=== Section Start ===

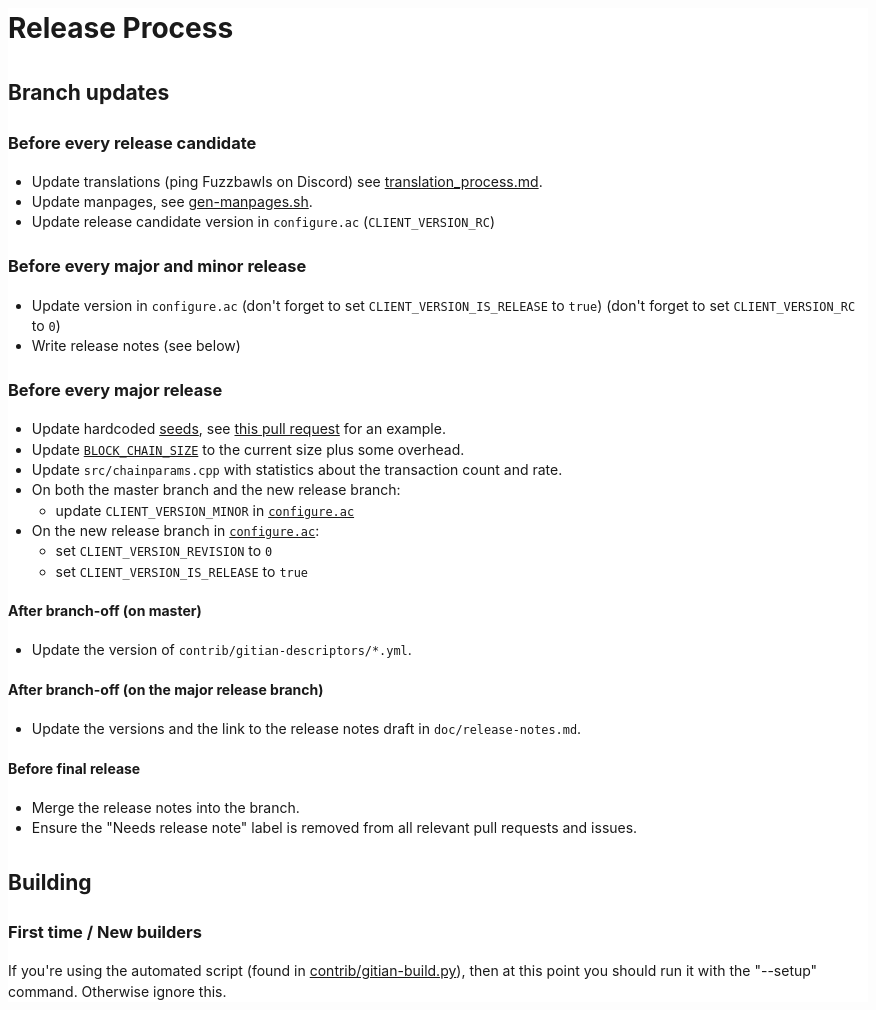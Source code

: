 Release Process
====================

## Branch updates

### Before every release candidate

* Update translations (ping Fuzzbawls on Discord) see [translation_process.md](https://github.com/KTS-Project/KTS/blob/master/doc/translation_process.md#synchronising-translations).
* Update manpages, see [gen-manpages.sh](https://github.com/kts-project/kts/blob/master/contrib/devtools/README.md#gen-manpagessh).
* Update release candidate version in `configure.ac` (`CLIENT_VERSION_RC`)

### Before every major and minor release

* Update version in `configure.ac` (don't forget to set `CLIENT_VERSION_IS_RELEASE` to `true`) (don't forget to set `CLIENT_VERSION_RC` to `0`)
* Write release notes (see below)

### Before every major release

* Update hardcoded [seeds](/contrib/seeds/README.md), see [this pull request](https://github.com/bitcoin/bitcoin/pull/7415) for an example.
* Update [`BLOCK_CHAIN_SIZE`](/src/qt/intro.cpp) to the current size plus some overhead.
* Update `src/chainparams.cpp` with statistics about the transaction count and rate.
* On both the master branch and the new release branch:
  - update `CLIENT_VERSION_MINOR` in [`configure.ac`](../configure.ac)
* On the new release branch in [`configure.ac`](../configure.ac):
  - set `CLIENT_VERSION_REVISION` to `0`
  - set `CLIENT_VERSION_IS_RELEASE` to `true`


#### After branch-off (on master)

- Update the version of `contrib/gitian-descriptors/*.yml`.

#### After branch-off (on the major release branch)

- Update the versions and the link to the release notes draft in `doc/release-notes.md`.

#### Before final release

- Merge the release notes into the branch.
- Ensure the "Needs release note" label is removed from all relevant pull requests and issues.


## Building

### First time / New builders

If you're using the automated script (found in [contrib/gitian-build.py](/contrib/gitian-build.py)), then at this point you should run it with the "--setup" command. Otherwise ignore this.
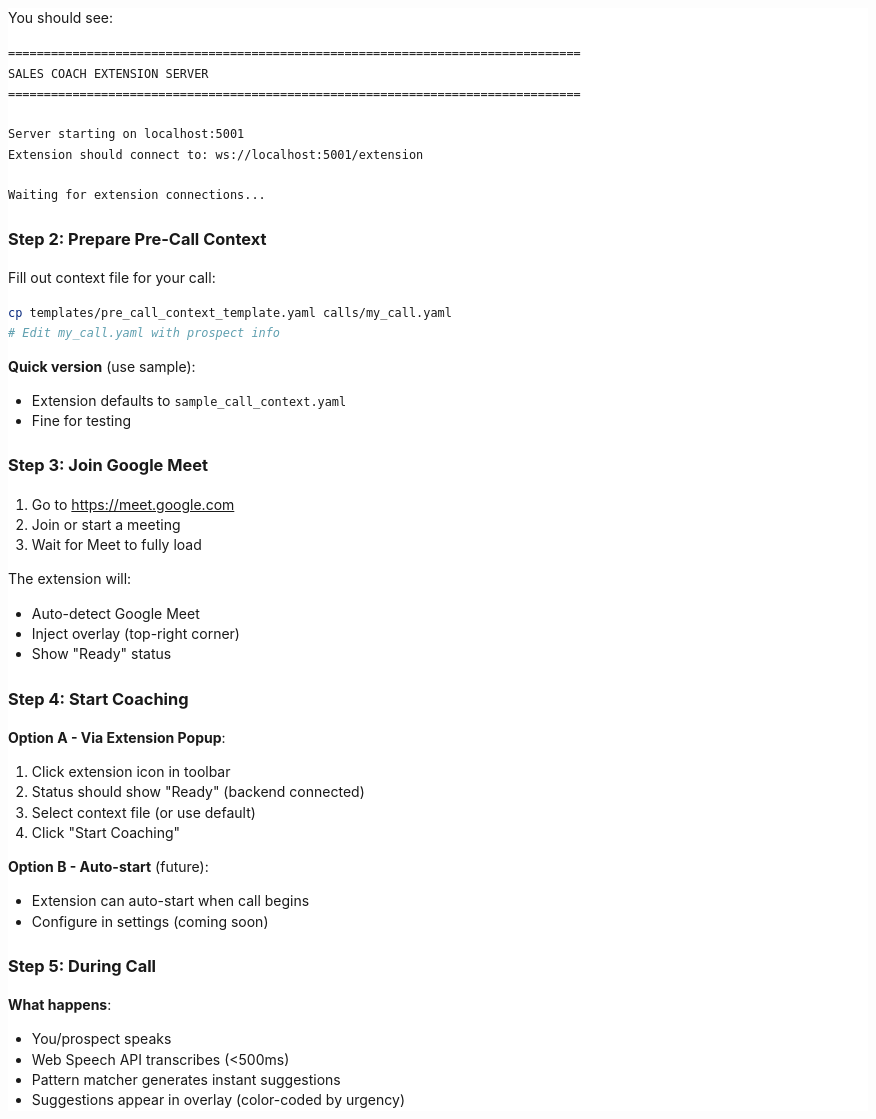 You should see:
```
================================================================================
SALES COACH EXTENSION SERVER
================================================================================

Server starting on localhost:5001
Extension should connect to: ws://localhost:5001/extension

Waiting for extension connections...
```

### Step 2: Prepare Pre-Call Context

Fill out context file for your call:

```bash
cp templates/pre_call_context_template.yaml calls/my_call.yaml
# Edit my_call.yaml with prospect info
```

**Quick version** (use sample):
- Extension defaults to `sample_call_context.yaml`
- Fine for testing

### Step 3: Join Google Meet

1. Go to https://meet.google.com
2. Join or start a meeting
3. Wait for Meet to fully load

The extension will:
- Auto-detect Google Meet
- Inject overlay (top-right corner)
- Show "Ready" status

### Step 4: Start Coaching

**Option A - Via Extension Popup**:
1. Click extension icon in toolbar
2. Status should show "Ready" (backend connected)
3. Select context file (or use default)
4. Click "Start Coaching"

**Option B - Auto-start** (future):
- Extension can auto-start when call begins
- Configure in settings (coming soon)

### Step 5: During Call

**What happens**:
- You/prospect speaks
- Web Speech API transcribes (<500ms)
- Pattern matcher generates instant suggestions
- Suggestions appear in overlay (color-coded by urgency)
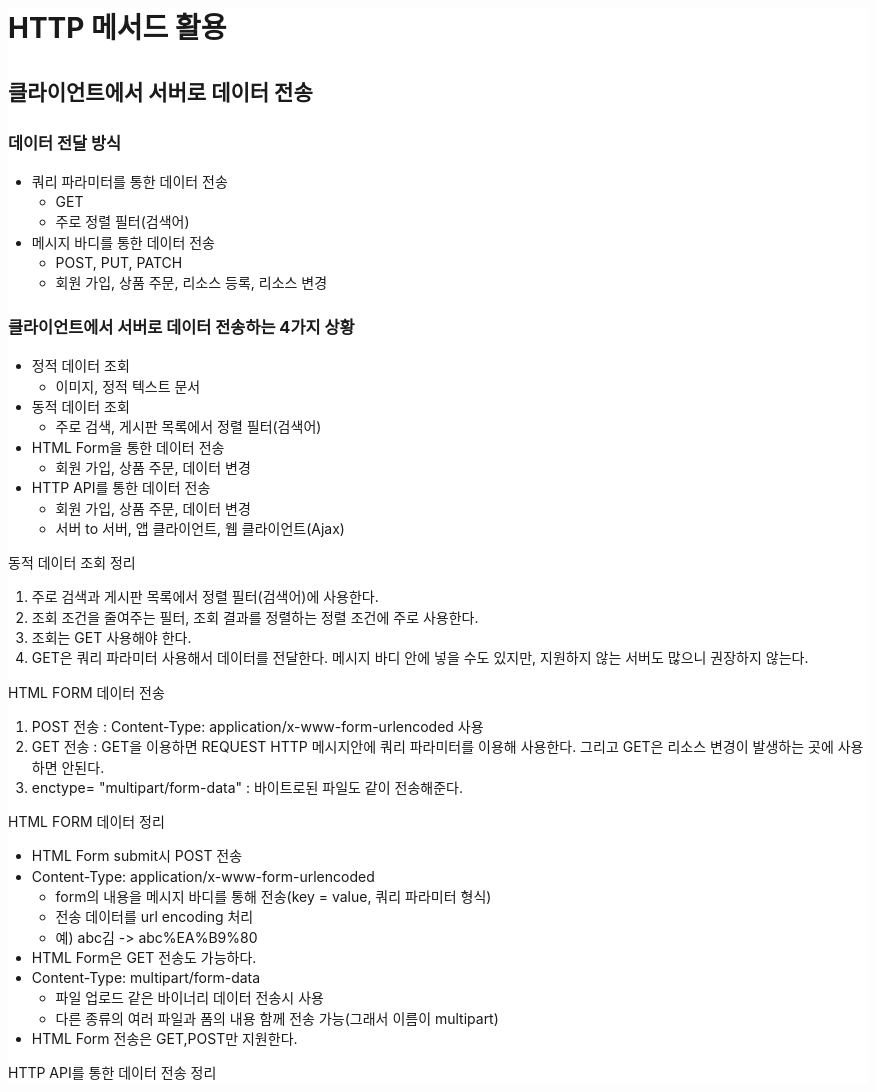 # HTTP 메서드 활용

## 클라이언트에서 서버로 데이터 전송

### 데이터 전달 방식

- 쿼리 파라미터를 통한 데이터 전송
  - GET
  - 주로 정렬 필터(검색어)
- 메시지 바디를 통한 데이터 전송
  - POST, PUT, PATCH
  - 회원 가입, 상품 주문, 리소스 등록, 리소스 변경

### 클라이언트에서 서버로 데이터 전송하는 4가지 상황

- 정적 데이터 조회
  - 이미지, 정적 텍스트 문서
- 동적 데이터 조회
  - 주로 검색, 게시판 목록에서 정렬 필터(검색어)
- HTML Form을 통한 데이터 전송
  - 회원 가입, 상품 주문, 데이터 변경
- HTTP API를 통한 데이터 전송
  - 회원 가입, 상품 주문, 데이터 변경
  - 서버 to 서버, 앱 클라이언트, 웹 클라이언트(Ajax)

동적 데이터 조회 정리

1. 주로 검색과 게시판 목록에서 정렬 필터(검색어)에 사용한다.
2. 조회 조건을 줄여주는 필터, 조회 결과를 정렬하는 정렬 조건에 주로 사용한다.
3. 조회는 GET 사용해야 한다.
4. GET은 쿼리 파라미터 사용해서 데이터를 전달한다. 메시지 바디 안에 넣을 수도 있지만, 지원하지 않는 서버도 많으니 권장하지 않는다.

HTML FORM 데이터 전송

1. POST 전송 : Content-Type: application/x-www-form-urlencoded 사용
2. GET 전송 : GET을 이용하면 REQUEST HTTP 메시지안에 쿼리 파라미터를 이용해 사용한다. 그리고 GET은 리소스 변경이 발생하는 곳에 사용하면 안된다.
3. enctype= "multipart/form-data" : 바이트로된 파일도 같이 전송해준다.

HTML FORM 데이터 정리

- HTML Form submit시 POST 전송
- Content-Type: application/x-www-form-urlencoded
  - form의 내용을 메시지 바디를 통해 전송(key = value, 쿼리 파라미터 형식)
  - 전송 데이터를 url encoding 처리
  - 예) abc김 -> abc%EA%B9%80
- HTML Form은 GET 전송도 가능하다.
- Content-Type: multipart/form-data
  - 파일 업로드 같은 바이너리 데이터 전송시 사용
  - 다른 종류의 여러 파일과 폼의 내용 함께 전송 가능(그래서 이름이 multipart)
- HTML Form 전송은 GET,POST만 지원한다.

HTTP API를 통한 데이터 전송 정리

=== Section End ===

- What is expected
Using the data above, repeat exactly the lines that begin at the line with "- 주로 정렬 필터(검색어)" and end at the line with "HTML FORM 데이터 정리", both ends included.

- Your solution
  - 주로 정렬 필터(검색어)
- 메시지 바디를 통한 데이터 전송
  - POST, PUT, PATCH
  - 회원 가입, 상품 주문, 리소스 등록, 리소스 변경

### 클라이언트에서 서버로 데이터 전송하는 4가지 상황

- 정적 데이터 조회
  - 이미지, 정적 텍스트 문서
- 동적 데이터 조회
  - 주로 검색, 게시판 목록에서 정렬 필터(검색어)
- HTML Form을 통한 데이터 전송
  - 회원 가입, 상품 주문, 데이터 변경
- HTTP API를 통한 데이터 전송
  - 회원 가입, 상품 주문, 데이터 변경
  - 서버 to 서버, 앱 클라이언트, 웹 클라이언트(Ajax)

동적 데이터 조회 정리

1. 주로 검색과 게시판 목록에서 정렬 필터(검색어)에 사용한다.
2. 조회 조건을 줄여주는 필터, 조회 결과를 정렬하는 정렬 조건에 주로 사용한다.
3. 조회는 GET 사용해야 한다.
4. GET은 쿼리 파라미터 사용해서 데이터를 전달한다. 메시지 바디 안에 넣을 수도 있지만, 지원하지 않는 서버도 많으니 권장하지 않는다.

HTML FORM 데이터 전송

1. POST 전송 : Content-Type: application/x-www-form-urlencoded 사용
2. GET 전송 : GET을 이용하면 REQUEST HTTP 메시지안에 쿼리 파라미터를 이용해 사용한다. 그리고 GET은 리소스 변경이 발생하는 곳에 사용하면 안된다.
3. enctype= "multipart/form-data" : 바이트로된 파일도 같이 전송해준다.

HTML FORM 데이터 정리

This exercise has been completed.